2021 AP Literature

Daily Lessons and Notes for Skagway AP Literature Class

Friday, August 27, 2021

Friday


 

Today we are going to finish discussing God's Gandeur and chapter 11 (do questions 1-4 for homework along with handout on John Donne)

We will not read chapters 12 and 13 but I do want to briefly discuss types of meter/stress

Also syllabic poetry, and meter: iambic, anapest, dactyl, trochee and spondee

Frost said that that in the English language there are virtually but two meters: "strict iambic and loose iambic". Iambic is the most common form of meter followed by anapest. Trochaic and dactylic are rare. Spondee is used mostly in cursing. But all poems work on rhythm and the breaking of rhythm for effect and meaning. So even iambic meters are broken.

So what do iambic mean:

unstressed, stressed syllables - such as into the sun.

Anapest: unstressed, unstressed, stressed - such as intervene, or all must die.

Dactyl: stressed, unstressed, unstressed - such as enterprise or color of

Trochee: stressed, unstressed - went to church to

Spondee: YOU ASS! stress stress


poetry readings

by Charles Bukowski

poetry readings have to be some of the saddest
damned things ever,
the gathering of the clansmen and clanladies,
week after week, month after month, year
after year,
getting old together,
reading on to tiny gatherings,
still hoping their genius will be
discovered,
making tapes together, discs together,
sweating for applause
they read basically to and for
each other,
they can't find a New York publisher
or one
within miles,
but they read on and on
in the poetry holes of America,
never daunted,
never considering the possibility that
their talent might be
thin, almost invisible,
they read on and on
before their mothers, their sisters, their husbands,
their wives, their friends, the other poets
and the handful of idiots who have wandered
in
from nowhere.

I am ashamed for them,
I am ashamed that they have to bolster each other,
I am ashamed for their lisping egos,
their lack of guts.

if these are our creators,
please, please give me something else:

a drunken plumber at a bowling alley,
a prelim boy in a four rounder,
a jock guiding his horse through along the
rail,
a bartender on last call,
a waitress pouring me a coffee,
a drunk sleeping in a deserted doorway,
a dog munching a dry bone,
an elephant's fart in a circus tent,
a 6 p.m. freeway crush,
the mailman telling a dirty joke

anything
anything
but
these. 


NOTES:

When looking for the theme - and you should always look for a theme in a piece of literature - think about the connection between nature and God.

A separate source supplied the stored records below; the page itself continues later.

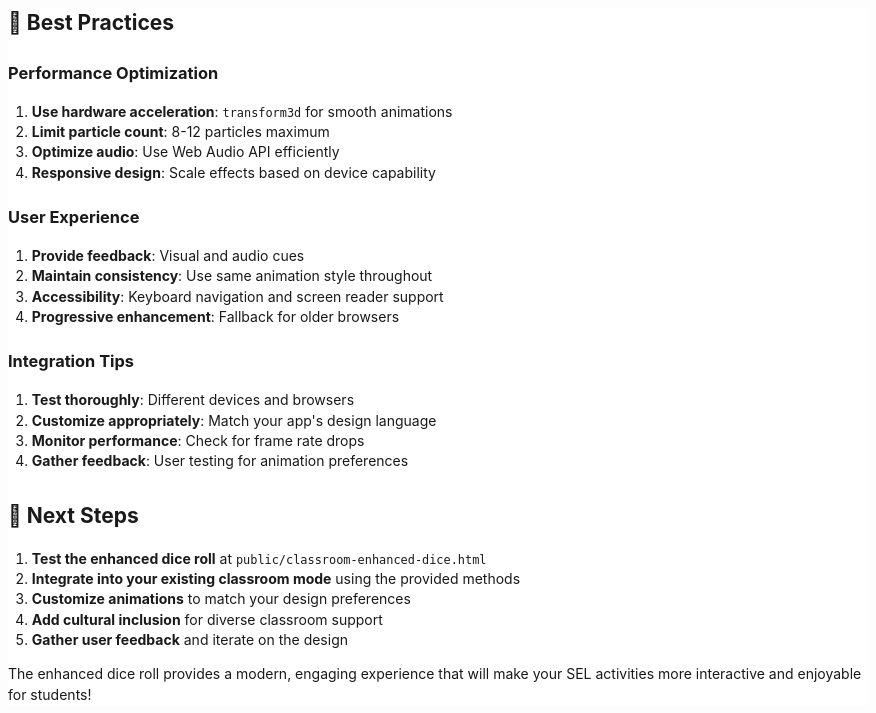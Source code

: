 ## 🎯 Best Practices

### **Performance Optimization**
1. **Use hardware acceleration**: `transform3d` for smooth animations
2. **Limit particle count**: 8-12 particles maximum
3. **Optimize audio**: Use Web Audio API efficiently
4. **Responsive design**: Scale effects based on device capability

### **User Experience**
1. **Provide feedback**: Visual and audio cues
2. **Maintain consistency**: Use same animation style throughout
3. **Accessibility**: Keyboard navigation and screen reader support
4. **Progressive enhancement**: Fallback for older browsers

### **Integration Tips**
1. **Test thoroughly**: Different devices and browsers
2. **Customize appropriately**: Match your app's design language
3. **Monitor performance**: Check for frame rate drops
4. **Gather feedback**: User testing for animation preferences

## 🚀 Next Steps

1. **Test the enhanced dice roll** at `public/classroom-enhanced-dice.html`
2. **Integrate into your existing classroom mode** using the provided methods
3. **Customize animations** to match your design preferences
4. **Add cultural inclusion** for diverse classroom support
5. **Gather user feedback** and iterate on the design

The enhanced dice roll provides a modern, engaging experience that will make your SEL activities more interactive and enjoyable for students! 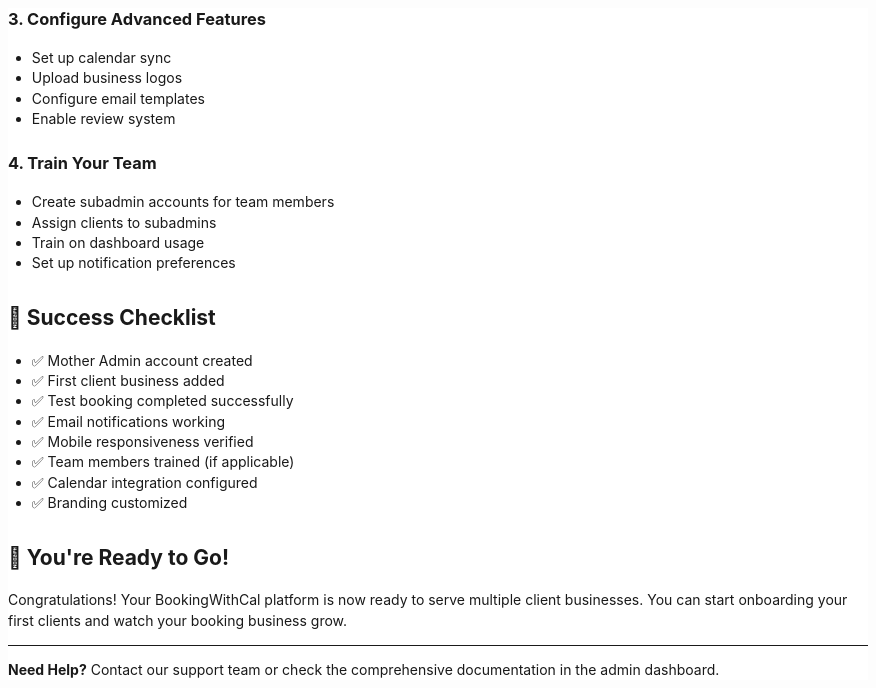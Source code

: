 ### 3. Configure Advanced Features

- Set up calendar sync
- Upload business logos
- Configure email templates
- Enable review system

### 4. Train Your Team

- Create subadmin accounts for team members
- Assign clients to subadmins
- Train on dashboard usage
- Set up notification preferences

## 🎯 Success Checklist

- ✅ Mother Admin account created
- ✅ First client business added
- ✅ Test booking completed successfully
- ✅ Email notifications working
- ✅ Mobile responsiveness verified
- ✅ Team members trained (if applicable)
- ✅ Calendar integration configured
- ✅ Branding customized

## 🚀 You're Ready to Go!

Congratulations! Your BookingWithCal platform is now ready to serve multiple client businesses. You can start onboarding your first clients and watch your booking business grow.

---

**Need Help?** Contact our support team or check the comprehensive documentation in the admin dashboard.
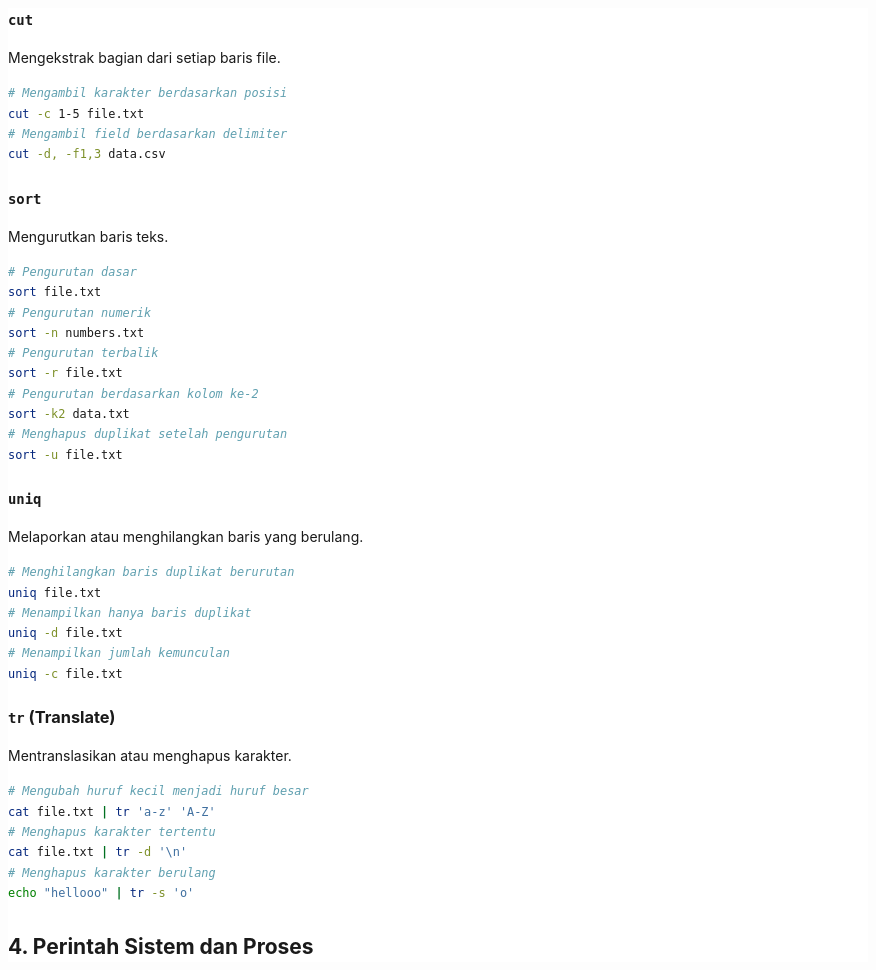 ### `cut`

Mengekstrak bagian dari setiap baris file.

```bash
# Mengambil karakter berdasarkan posisi
cut -c 1-5 file.txt
# Mengambil field berdasarkan delimiter
cut -d, -f1,3 data.csv
```

### `sort`

Mengurutkan baris teks.

```bash
# Pengurutan dasar
sort file.txt
# Pengurutan numerik
sort -n numbers.txt
# Pengurutan terbalik
sort -r file.txt
# Pengurutan berdasarkan kolom ke-2
sort -k2 data.txt
# Menghapus duplikat setelah pengurutan
sort -u file.txt
```

### `uniq`

Melaporkan atau menghilangkan baris yang berulang.

```bash
# Menghilangkan baris duplikat berurutan
uniq file.txt
# Menampilkan hanya baris duplikat
uniq -d file.txt
# Menampilkan jumlah kemunculan
uniq -c file.txt
```

### `tr` (Translate)

Mentranslasikan atau menghapus karakter.

```bash
# Mengubah huruf kecil menjadi huruf besar
cat file.txt | tr 'a-z' 'A-Z'
# Menghapus karakter tertentu
cat file.txt | tr -d '\n'
# Menghapus karakter berulang
echo "hellooo" | tr -s 'o'
```

## 4. Perintah Sistem dan Proses
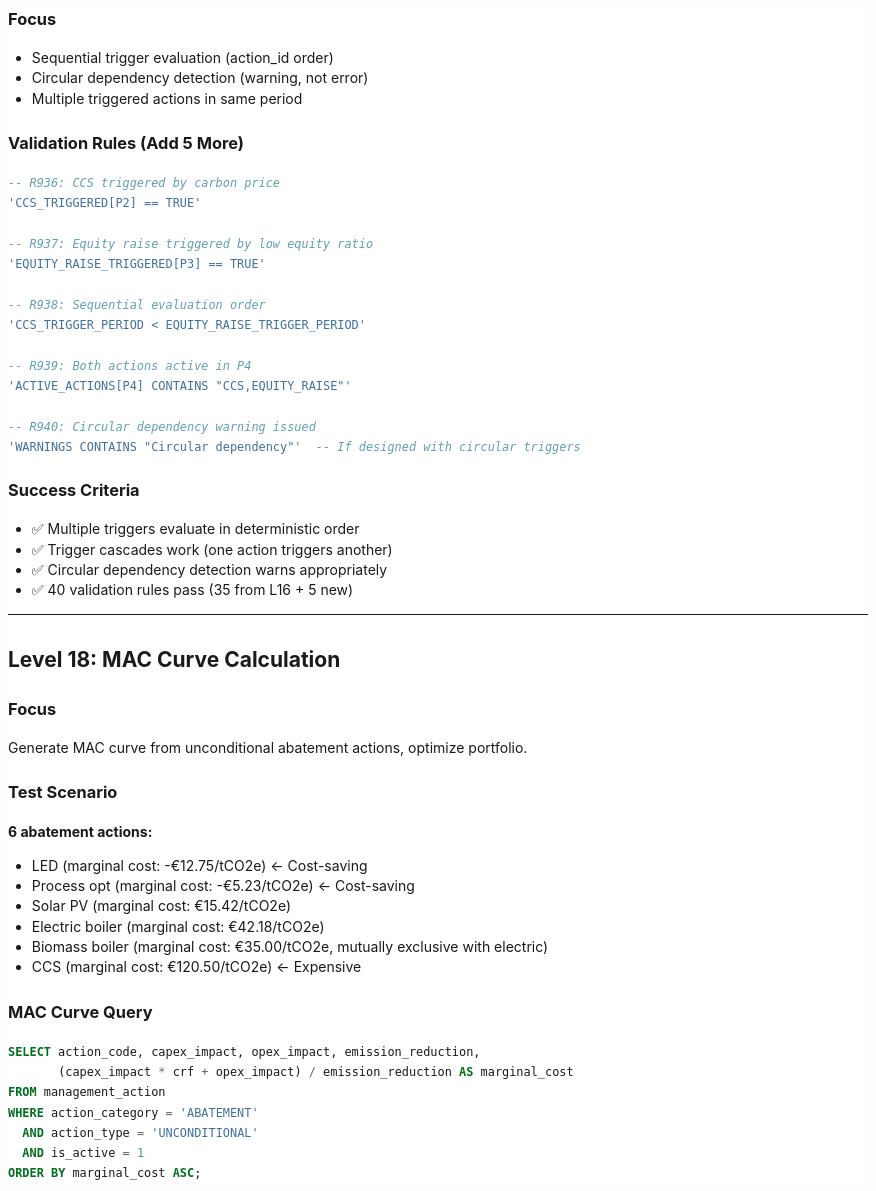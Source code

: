 ### Focus
- Sequential trigger evaluation (action_id order)
- Circular dependency detection (warning, not error)
- Multiple triggered actions in same period

### Validation Rules (Add 5 More)
```sql
-- R936: CCS triggered by carbon price
'CCS_TRIGGERED[P2] == TRUE'

-- R937: Equity raise triggered by low equity ratio
'EQUITY_RAISE_TRIGGERED[P3] == TRUE'

-- R938: Sequential evaluation order
'CCS_TRIGGER_PERIOD < EQUITY_RAISE_TRIGGER_PERIOD'

-- R939: Both actions active in P4
'ACTIVE_ACTIONS[P4] CONTAINS "CCS,EQUITY_RAISE"'

-- R940: Circular dependency warning issued
'WARNINGS CONTAINS "Circular dependency"'  -- If designed with circular triggers
```

### Success Criteria
- ✅ Multiple triggers evaluate in deterministic order
- ✅ Trigger cascades work (one action triggers another)
- ✅ Circular dependency detection warns appropriately
- ✅ 40 validation rules pass (35 from L16 + 5 new)

---

## Level 18: MAC Curve Calculation

### Focus
Generate MAC curve from unconditional abatement actions, optimize portfolio.

### Test Scenario
**6 abatement actions:**
- LED (marginal cost: -€12.75/tCO2e) ← Cost-saving
- Process opt (marginal cost: -€5.23/tCO2e) ← Cost-saving
- Solar PV (marginal cost: €15.42/tCO2e)
- Electric boiler (marginal cost: €42.18/tCO2e)
- Biomass boiler (marginal cost: €35.00/tCO2e, mutually exclusive with electric)
- CCS (marginal cost: €120.50/tCO2e) ← Expensive

### MAC Curve Query
```sql
SELECT action_code, capex_impact, opex_impact, emission_reduction,
       (capex_impact * crf + opex_impact) / emission_reduction AS marginal_cost
FROM management_action
WHERE action_category = 'ABATEMENT'
  AND action_type = 'UNCONDITIONAL'
  AND is_active = 1
ORDER BY marginal_cost ASC;
```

Other things to note - vocabulary: reck = recognize; trod = to set down the foot or feet in walking.

-- Form: this is an Italian Sonnet (and therefore is broken into an 8 / 6 stanza structure with a turn in idea happening at line 9). The rhyme scheme is ABBAABBA CDCDCD. The first eight lines set up an idea and the last six comment on that idea. Further you could look at the eight lines as a set of two quatrains (the rhyme scheme is called envelop as the outer rhyming words enclosed the inner rhyming words as seen here: God (1), foil (2), oil (3), rod (4).

In the first quatrain (or 4 lines) you should think about the following: charge (think electricity or lightning) - charge is connected to flame and to foil (foil is golden foil - like golden tinfoil). "ooze of oil" is olive oil. Olive oil was used to anoint kings. Rod is a metonymy for ruler (or laws).

In the first four lines note the on place of enjambment. This is important. Also note the alliteration (and how the alliteration connects two or more words together in both sound and idea): Line one: grandeur God; Line 2: flame foil shining shook; Line 3: gathers greatness; Line 4: reck rod now not. How does the connection of these words reinforce meaning?

In the 2nd quatrain (lines 5-8) there's a sift in tone. Note the repetition of "have trod, have trod, have trod" - what effect does this have? Does it make you weary? Note, in line 2 the alliteration trade toil seared smeared and the rhyme with bleared. Trade is commerce; toil is work or labor. The tone here is negative. Line 3: Alliteration smudge, shares, smell, soil. Line 4: foot feel now nor. Note, shod means shoed (wearing shoes). Note the one enjambment and how it twists the meaning (or creates duality of meaning in the lines). "soil" meaning "dirty or to make dirty" and soil meaning earth.

The last six lines move away from mankind and back to nature. Again note enjambment and the connotation of words like "spent" "bent" "springs" "wings".